Stored data:

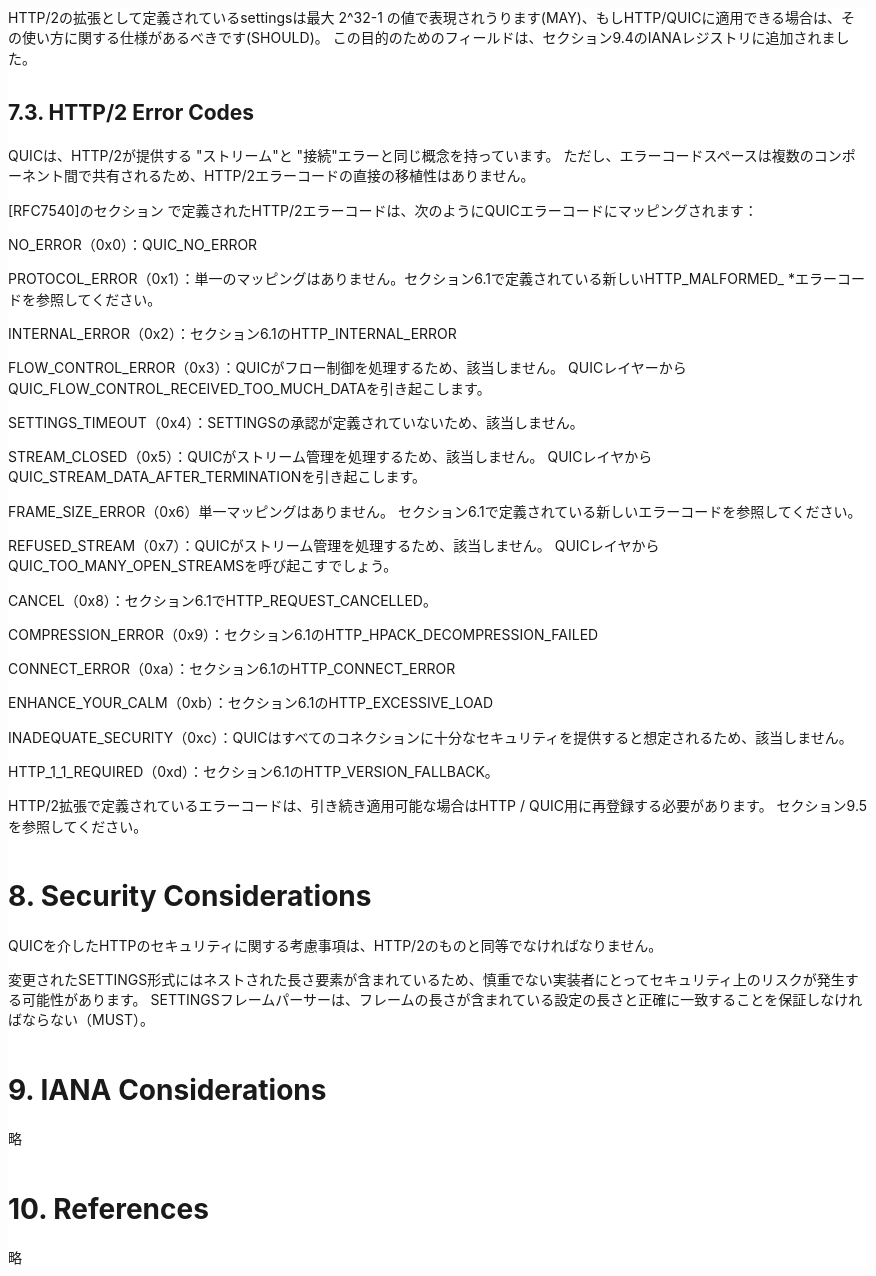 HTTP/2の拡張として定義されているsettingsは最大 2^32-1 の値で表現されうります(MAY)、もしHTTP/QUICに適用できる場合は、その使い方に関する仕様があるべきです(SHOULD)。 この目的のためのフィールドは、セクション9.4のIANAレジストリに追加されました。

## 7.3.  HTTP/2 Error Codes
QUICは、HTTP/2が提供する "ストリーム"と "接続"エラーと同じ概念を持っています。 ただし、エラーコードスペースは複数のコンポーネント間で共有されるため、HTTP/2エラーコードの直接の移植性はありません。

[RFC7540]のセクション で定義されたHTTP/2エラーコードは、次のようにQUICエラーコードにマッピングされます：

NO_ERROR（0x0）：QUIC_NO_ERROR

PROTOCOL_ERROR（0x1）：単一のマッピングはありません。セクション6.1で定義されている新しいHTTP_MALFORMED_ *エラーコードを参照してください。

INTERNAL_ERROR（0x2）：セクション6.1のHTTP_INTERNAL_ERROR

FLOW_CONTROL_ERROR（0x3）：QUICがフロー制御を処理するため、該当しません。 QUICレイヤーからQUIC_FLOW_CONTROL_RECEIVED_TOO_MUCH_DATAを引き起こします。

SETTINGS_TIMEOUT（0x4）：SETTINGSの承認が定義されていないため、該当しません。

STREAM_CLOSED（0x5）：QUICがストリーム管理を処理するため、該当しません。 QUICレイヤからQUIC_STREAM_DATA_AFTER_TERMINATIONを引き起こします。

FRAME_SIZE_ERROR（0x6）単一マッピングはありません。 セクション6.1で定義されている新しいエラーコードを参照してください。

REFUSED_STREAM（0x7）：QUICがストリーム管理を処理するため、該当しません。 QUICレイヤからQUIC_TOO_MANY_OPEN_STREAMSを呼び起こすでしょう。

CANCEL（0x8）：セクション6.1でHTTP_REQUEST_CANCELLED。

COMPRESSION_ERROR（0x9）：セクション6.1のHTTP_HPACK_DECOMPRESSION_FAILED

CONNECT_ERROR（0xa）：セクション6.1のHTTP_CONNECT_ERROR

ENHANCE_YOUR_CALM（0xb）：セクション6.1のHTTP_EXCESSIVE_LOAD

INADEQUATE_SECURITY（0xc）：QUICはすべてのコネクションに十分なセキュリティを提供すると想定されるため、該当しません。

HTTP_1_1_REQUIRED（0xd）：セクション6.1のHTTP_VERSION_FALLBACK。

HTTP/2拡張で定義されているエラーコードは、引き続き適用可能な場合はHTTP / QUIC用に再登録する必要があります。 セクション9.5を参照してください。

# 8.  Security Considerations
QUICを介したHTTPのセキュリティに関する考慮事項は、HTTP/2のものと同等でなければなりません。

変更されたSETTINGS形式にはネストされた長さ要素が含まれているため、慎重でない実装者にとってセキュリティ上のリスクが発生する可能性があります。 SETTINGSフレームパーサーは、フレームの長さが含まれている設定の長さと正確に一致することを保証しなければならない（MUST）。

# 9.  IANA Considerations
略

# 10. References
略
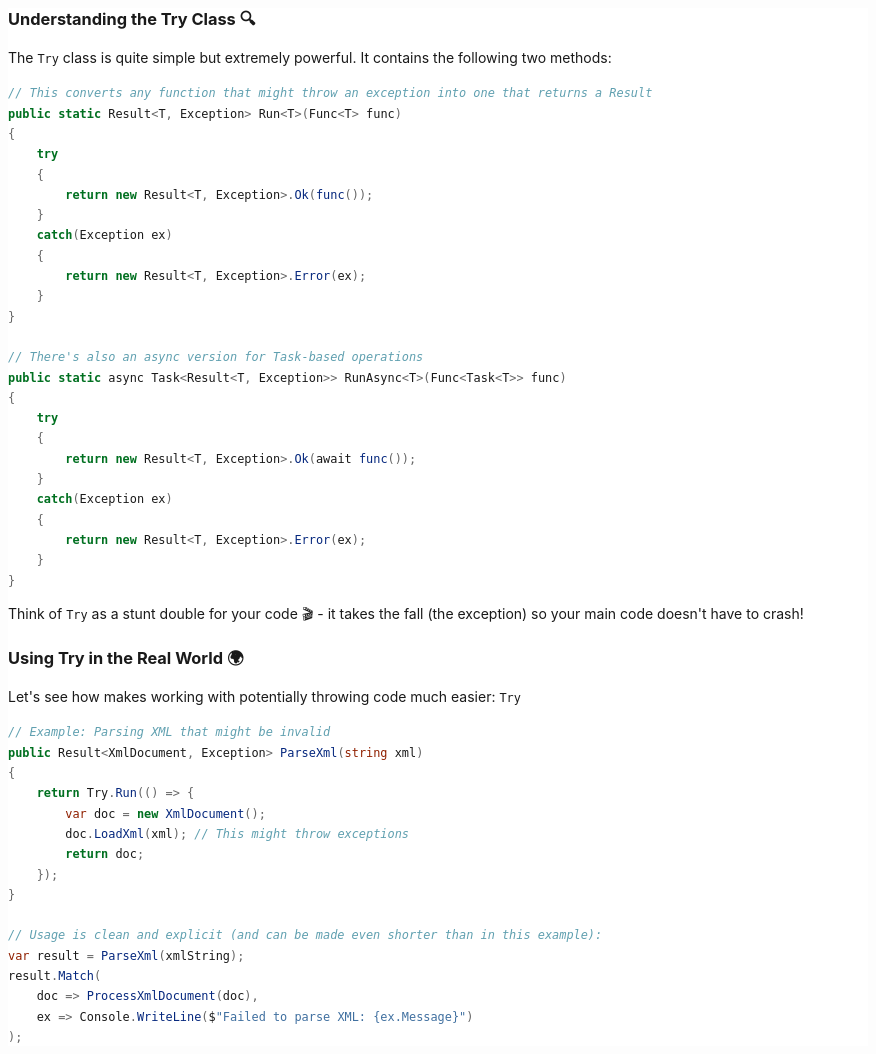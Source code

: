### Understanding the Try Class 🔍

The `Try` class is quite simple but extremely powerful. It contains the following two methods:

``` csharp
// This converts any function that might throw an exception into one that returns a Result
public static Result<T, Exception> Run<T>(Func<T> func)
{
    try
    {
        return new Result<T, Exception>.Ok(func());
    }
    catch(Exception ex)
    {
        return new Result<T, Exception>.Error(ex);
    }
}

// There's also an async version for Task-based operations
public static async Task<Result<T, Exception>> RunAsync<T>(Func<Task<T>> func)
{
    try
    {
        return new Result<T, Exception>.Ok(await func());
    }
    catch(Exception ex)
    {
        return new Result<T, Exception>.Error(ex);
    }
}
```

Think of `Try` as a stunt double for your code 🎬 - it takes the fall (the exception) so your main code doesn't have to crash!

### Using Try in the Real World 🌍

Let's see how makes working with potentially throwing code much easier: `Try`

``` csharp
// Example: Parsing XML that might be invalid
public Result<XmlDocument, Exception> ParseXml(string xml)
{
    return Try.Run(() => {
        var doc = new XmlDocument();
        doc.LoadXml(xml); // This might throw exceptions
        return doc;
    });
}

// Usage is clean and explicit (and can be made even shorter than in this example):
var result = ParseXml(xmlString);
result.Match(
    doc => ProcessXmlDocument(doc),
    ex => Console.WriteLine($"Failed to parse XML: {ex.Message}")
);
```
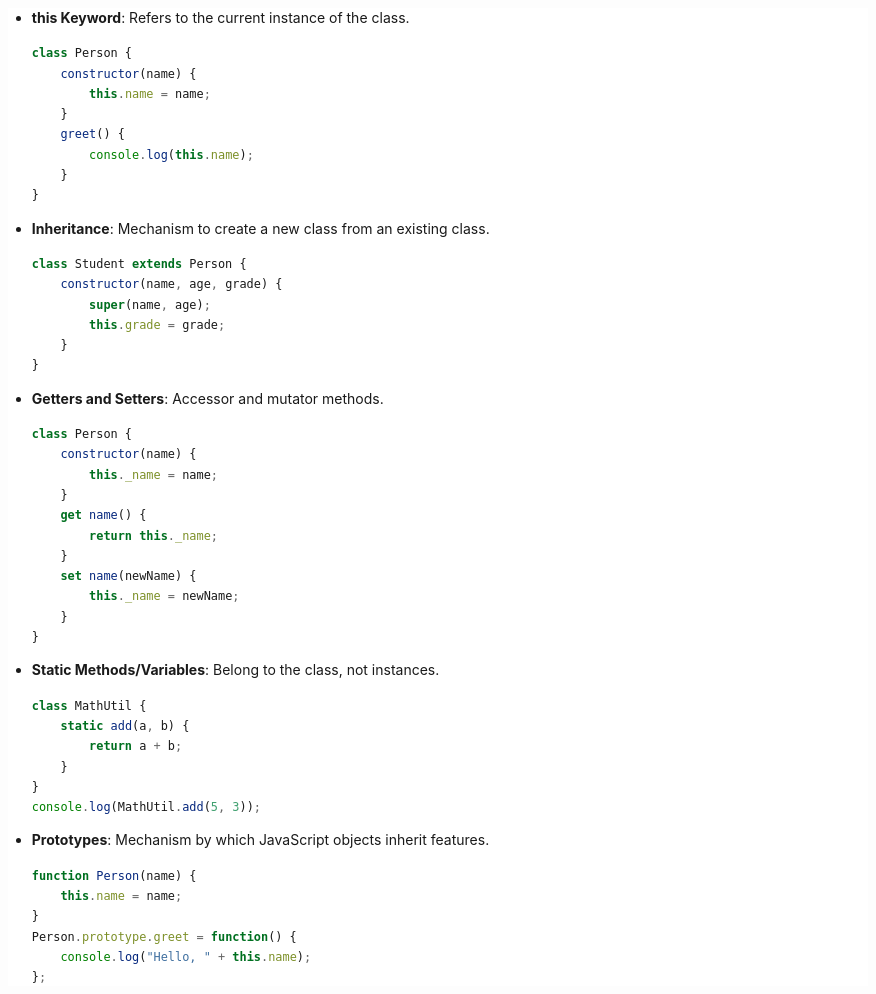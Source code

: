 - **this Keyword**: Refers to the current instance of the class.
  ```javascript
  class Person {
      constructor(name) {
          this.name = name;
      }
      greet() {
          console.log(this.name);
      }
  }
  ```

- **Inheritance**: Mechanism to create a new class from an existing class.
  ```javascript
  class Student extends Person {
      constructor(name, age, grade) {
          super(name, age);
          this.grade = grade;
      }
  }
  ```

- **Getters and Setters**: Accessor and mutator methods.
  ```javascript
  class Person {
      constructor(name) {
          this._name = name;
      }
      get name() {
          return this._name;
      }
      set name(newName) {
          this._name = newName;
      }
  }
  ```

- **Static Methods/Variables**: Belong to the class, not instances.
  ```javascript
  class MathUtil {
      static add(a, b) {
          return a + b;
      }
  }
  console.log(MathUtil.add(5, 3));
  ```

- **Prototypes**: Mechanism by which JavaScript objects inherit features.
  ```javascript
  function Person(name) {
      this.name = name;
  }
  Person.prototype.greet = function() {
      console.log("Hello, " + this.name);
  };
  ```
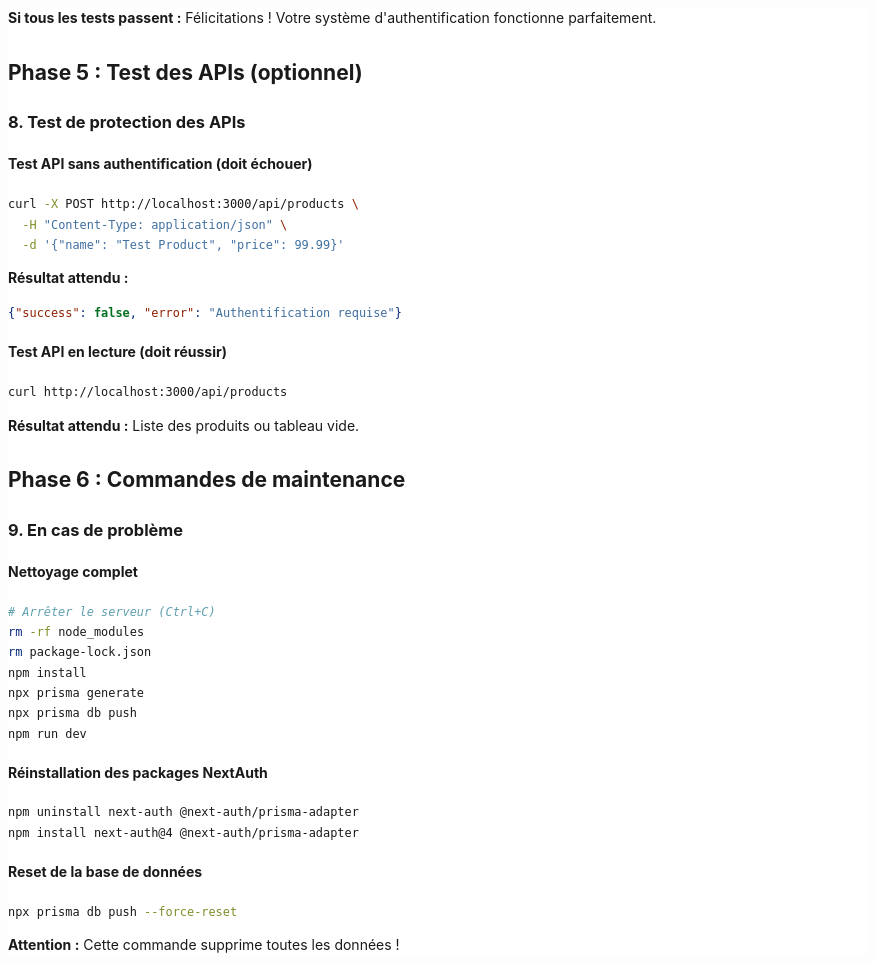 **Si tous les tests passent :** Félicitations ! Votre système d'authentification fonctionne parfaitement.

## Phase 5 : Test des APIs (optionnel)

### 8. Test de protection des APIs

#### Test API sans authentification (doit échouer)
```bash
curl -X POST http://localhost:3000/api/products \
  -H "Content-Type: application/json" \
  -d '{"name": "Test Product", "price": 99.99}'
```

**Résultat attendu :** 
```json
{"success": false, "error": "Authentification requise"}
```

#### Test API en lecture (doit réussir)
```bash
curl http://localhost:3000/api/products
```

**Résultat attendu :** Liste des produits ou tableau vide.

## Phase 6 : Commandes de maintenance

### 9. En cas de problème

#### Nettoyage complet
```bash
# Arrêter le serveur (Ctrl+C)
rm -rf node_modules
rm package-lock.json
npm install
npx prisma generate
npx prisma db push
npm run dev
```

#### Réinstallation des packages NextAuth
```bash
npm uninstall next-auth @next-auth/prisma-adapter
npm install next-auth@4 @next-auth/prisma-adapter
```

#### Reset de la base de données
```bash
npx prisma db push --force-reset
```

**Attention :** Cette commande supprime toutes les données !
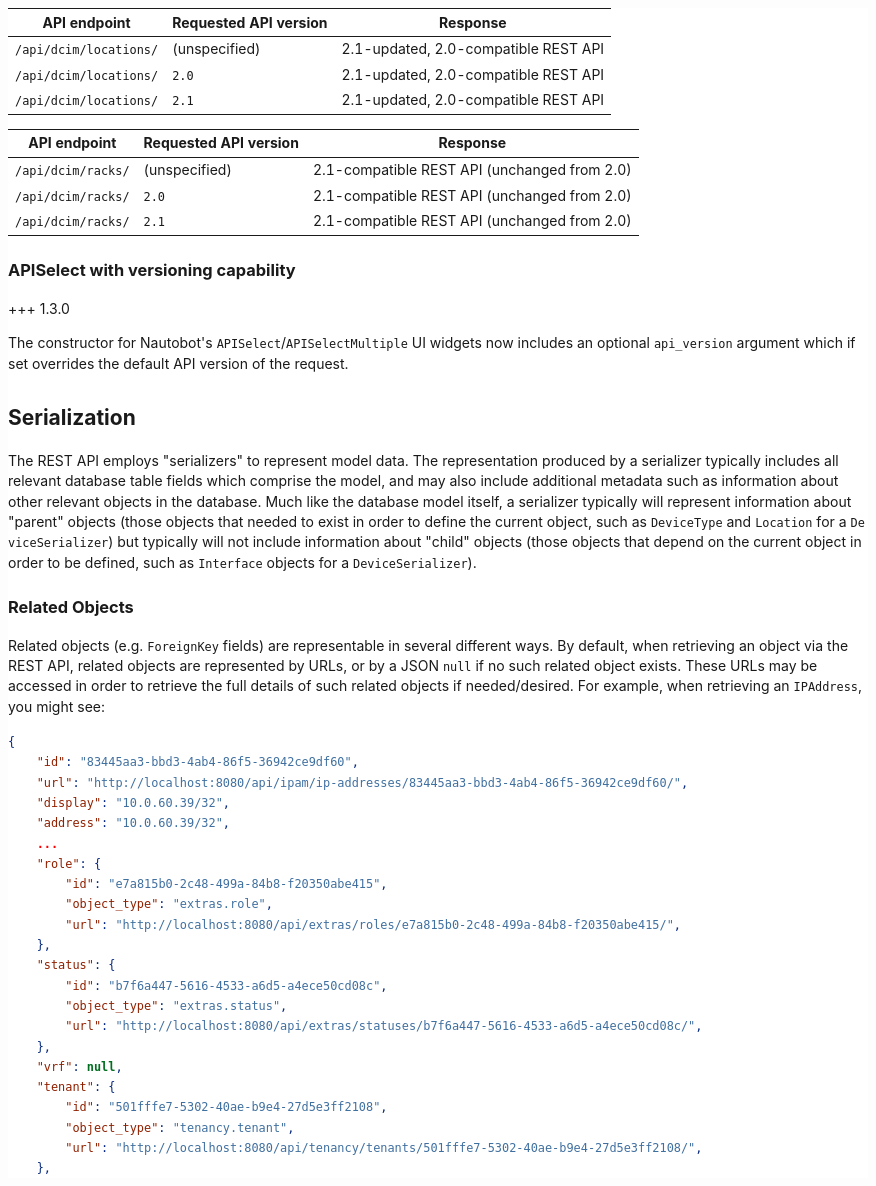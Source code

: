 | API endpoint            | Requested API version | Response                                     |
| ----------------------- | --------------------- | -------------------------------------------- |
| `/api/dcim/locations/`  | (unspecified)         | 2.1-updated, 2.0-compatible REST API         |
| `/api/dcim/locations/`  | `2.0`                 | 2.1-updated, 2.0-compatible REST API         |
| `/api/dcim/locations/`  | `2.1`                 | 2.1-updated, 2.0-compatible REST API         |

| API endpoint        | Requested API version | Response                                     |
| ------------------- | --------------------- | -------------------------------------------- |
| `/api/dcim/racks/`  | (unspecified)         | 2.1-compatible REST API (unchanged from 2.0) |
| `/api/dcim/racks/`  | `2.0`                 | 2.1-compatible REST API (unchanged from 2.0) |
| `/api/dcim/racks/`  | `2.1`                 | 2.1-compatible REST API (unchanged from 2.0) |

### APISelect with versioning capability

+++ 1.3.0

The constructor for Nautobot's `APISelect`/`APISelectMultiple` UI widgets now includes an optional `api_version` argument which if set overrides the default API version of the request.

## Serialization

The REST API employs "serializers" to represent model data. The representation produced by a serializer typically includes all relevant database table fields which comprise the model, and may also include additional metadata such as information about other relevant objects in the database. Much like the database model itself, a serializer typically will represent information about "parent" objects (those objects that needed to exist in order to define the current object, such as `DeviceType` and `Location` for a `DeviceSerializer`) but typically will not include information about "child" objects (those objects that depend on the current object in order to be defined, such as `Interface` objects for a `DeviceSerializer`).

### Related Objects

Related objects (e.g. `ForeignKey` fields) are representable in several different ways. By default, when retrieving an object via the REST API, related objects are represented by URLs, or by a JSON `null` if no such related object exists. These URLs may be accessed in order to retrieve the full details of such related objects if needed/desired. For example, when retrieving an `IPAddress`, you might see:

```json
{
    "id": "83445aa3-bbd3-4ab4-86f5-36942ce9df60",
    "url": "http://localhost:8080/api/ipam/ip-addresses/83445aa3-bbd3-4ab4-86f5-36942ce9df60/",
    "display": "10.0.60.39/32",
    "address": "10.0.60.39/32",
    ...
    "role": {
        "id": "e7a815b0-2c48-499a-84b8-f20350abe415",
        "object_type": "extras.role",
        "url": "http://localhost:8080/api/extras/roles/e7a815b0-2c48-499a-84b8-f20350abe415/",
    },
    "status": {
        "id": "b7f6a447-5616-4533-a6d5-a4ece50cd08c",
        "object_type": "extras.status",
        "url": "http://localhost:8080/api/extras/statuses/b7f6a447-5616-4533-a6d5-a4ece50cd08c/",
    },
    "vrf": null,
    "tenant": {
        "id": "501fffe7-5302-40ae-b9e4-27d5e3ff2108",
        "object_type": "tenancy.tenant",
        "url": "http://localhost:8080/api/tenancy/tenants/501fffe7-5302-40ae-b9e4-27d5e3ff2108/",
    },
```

(Try it) Every line above that contains the word "push" should be reported.

(Solution)
npx prisma db push
npx prisma db push --force-reset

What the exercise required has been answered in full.